It’s an exciting time in your organization. You’ve completed your analysis to select the system you need, be it PSA, CRM, ERP, etc. You’ve just gotten approval on the contract terms. You’ve gotten your system in house and are ready to sit down and make the magic happen. You were smart in engaging a services contract from the vendor so you can get help in setting things up - no one knows how to configure a system right after they purchase it! Now you’re tackling your first topic - let’s say it’s defining a customer. You know what ‘customer’ means to your organization. The Vendor consultant knows how the term ‘customer’ is defined in their system. How do you know if you are saying the same thing?
Here’s the scenario between You and Bob the Consultant:
You: “I need to enter my customers into the system”
Bob: “OK, here are the fields that define what a customer is. Just let me know the values.”
You: “Where is my customer id number located?”
Bob: “We can setup a special field for that - how do you set it”
You: “We create one for each person in the account”
Bob: “So are they different customers?”
You: “No, they all work for the same company but they are different invoiceable entities by our company”
Bob: “So they are different customers”
You: “No, they are the same customer with different customer ids for contacts”
Bob: “Ok, so it’s a contact id”
You: “No, it’s a customer id that’s at the contact level”
Bob: “Ok, we’ll setup separate customers”
What happened in this innocent exchange of information? Did you get what you needed? You don’t understand or know the terminology of the system nor do you know the data model. Bob doesn’t understand the business terminology used today by your team so he’s trying his best to figure out how you’ll need to access the data. It’s the classic ‘But I thought you said...’ situation between business owner and system vendor.
There are really two ways to handle this challenge:
1) find someone in your organization that has technical experience and can bridge that communication gap or
2) bring in a business consultant with experience in the vendor tools that can learn your business model quickly and do the interpretation.
The decision is one that actually needs to be considered back during selection of the system - does someone in your organization have a skillset already so you can incorporate the soft costs of using internal resources? Do you need to plan an outside consultant which will be direct costs to the budget but provide deliverables that are amenable to the business model you follow. Keep in mind the ‘soft costs’ of using an internal resource means you may actually be creating an FTE dedicated to the system which was not in the annual planning budget.
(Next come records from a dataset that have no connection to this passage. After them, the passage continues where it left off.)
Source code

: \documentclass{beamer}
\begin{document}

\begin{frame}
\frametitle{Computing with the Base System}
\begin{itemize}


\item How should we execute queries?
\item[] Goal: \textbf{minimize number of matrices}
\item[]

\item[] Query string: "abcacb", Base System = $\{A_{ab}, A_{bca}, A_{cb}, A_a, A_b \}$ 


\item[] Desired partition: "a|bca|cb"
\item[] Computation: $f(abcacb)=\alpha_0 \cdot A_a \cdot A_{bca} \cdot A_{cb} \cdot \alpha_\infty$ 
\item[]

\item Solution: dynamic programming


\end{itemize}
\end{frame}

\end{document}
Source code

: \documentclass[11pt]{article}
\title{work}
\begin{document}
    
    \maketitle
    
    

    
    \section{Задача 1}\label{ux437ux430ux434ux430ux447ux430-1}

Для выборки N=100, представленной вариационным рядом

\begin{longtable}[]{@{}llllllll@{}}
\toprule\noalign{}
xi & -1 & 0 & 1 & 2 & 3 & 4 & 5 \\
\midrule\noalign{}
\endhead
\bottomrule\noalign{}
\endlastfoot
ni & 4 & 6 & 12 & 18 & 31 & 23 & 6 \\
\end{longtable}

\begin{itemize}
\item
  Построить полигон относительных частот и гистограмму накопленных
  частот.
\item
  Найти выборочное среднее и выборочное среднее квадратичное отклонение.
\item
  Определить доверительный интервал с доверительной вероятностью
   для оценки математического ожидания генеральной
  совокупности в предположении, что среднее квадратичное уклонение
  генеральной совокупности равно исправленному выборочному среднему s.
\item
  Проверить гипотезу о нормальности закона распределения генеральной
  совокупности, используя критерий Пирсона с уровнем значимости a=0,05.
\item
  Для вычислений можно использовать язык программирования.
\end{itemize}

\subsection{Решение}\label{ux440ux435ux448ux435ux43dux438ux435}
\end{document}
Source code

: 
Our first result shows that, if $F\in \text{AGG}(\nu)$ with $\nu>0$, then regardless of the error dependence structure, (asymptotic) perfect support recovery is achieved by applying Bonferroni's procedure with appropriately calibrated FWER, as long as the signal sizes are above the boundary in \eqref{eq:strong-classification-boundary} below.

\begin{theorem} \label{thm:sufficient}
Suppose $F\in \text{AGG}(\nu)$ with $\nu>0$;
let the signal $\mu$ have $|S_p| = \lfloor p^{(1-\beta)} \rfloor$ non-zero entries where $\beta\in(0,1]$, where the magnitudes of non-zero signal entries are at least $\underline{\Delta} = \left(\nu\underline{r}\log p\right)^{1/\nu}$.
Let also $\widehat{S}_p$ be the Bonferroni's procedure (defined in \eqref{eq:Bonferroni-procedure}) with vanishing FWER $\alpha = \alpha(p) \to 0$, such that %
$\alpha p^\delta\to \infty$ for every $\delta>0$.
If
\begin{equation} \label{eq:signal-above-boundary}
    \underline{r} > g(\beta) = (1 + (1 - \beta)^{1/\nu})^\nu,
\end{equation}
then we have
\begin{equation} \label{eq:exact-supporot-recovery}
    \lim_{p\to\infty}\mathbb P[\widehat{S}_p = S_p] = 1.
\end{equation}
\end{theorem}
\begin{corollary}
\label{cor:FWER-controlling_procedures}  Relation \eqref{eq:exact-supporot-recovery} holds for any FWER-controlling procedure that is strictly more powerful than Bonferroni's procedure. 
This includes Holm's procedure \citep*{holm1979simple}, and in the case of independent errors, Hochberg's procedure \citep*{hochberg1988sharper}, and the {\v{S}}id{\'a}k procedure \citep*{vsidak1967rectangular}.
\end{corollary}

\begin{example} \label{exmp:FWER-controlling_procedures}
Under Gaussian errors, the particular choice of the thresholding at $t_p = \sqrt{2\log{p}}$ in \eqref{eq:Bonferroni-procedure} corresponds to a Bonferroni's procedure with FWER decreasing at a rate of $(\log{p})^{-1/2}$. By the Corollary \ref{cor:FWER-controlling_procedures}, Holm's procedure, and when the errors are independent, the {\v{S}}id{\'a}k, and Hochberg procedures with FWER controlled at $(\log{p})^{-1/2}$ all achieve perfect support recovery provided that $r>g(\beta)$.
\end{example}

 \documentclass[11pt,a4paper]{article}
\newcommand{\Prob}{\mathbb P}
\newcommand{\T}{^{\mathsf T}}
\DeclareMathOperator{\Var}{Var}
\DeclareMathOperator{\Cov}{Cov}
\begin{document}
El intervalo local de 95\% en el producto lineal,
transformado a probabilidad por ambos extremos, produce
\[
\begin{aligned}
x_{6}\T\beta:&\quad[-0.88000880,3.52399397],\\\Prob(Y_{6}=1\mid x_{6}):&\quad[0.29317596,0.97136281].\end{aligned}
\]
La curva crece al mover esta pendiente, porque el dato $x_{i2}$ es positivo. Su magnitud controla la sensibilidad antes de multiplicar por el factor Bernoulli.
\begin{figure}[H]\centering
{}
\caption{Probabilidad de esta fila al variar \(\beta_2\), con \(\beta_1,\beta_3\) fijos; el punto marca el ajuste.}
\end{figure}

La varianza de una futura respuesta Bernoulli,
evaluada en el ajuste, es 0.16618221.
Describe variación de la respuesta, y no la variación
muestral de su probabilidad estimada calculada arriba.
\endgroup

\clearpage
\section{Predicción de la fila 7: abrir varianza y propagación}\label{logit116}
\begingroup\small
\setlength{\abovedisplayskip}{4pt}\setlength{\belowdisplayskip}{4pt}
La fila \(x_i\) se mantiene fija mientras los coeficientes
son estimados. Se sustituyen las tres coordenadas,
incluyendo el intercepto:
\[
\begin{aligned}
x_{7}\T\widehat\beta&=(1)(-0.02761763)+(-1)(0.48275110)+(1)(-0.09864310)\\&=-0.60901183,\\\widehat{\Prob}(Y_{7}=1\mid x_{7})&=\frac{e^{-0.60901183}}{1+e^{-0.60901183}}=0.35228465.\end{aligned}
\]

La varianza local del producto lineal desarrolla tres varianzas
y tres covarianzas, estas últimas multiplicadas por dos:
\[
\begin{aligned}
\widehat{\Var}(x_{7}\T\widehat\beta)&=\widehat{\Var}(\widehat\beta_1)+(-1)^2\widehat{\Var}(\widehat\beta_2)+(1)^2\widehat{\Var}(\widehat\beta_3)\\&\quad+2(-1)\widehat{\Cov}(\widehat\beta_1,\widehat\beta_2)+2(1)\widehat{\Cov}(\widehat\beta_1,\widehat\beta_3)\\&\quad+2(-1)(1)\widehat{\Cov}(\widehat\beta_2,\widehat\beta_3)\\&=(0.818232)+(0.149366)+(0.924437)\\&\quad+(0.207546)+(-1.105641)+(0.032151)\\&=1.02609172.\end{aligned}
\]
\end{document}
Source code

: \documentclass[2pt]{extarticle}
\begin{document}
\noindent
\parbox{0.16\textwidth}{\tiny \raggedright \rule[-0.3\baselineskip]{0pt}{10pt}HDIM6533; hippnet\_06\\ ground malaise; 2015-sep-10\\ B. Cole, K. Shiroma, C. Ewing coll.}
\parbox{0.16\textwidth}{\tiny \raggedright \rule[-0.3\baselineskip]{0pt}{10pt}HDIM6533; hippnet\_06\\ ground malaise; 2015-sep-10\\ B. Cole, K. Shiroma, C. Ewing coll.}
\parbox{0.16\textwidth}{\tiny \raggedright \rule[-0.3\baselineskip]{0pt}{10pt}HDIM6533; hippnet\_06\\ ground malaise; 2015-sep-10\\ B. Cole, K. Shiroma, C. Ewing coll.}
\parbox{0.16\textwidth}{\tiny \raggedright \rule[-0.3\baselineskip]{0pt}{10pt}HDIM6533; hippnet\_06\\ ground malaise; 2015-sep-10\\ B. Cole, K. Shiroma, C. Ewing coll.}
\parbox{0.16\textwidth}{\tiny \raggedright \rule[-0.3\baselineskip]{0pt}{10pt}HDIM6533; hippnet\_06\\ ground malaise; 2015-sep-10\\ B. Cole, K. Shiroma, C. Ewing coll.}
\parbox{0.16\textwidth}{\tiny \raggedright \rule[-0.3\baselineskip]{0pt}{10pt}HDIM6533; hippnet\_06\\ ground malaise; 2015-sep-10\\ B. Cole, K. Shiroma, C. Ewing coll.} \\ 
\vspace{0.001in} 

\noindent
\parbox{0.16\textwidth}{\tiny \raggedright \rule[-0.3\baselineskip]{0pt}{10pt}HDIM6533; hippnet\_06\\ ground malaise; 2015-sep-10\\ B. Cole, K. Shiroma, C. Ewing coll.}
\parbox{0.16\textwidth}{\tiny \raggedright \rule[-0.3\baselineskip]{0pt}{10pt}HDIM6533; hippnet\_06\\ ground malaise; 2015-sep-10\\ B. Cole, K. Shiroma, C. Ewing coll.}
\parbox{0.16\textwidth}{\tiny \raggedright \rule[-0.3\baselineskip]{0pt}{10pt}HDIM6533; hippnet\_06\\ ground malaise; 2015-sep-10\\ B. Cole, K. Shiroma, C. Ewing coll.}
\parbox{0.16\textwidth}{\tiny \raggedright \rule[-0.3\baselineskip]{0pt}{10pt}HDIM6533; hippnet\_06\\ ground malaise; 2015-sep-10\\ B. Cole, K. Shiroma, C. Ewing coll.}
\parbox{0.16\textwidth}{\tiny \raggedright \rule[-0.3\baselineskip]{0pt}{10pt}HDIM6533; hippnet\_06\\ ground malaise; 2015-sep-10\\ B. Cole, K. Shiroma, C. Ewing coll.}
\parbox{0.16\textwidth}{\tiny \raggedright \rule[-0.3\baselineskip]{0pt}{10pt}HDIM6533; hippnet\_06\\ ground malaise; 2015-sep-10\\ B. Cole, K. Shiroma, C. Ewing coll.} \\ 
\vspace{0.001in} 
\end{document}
What is the most cost effective thing to do? This really depends on your organization, the type of system you are deploying, and who you have available.
Some things to consider:
- How similar is your business model to the vendor system terminology right now? Consider this as part of your system analysis. It may not make a difference in the weighted decision of features, but it will factor into your deployment budget.
- How many users will be interacting with the system? If it’s only a couple, then handling unique terminology of a vendor system would only impact a couple of people. If it’s an entire company, you are facing either changing your business model terminology/process or answering lots of questions to help adoption and system use.
- Do you have a skilled person internally to use? If so, can you give them up to be a system administrator and backfill whatever job they currently have?
- Have you budgeted for a system administrator or plan to have ad-hoc help? Internal resources who are attempted to be used as ad-hoc will most likely fall into the ‘full time’ trap at least early on in deployment
- Does the vendor have consultants that used to work for your company or a similar company? This is a bonus! Now you can save deployment budget by not having to bring someone up to speed on your business model.
There are a lot of consulting firms out there. As part of your vendor analysis, include an evaluation category of consulting assistance. In today’s world, many consulting firms advertised expertise in specific vendor products, or certifications where obtainable. These companies can let you know how they have worked with a particular system and how closely it may match your business model.
As in any project lifecycle, the more time you spend up front in analysis, the better end product you will end up deploying.